__Instructions for the task__
Search term "imported": copy each line of the data containing it.

__Source material__
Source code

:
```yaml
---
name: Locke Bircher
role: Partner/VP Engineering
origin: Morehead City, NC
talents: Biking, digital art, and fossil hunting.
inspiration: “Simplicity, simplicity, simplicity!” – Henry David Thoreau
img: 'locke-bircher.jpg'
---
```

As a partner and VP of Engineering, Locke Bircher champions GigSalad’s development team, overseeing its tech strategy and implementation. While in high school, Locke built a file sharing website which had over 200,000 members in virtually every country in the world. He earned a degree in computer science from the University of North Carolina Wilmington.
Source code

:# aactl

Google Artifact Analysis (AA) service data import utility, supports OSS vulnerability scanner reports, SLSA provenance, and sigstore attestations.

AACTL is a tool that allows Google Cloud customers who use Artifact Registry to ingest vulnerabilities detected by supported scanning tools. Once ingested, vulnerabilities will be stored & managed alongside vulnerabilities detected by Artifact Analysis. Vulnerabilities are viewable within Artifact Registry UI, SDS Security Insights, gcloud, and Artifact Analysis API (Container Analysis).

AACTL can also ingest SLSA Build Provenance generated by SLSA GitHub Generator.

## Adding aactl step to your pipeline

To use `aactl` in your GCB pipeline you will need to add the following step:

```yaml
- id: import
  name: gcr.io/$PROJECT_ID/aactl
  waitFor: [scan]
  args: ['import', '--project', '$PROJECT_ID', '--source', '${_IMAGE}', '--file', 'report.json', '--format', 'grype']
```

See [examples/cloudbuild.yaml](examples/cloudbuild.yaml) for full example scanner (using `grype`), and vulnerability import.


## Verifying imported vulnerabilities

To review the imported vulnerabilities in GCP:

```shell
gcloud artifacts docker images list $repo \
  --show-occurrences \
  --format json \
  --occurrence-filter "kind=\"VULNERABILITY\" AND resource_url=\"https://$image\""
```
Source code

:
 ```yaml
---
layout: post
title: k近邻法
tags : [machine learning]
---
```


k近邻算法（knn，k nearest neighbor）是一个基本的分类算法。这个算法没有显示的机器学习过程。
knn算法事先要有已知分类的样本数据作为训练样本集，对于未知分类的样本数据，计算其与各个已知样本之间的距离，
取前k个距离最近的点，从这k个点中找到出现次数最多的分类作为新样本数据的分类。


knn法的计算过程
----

__Task result__
## Verifying imported vulnerabilities
To review the imported vulnerabilities in GCP:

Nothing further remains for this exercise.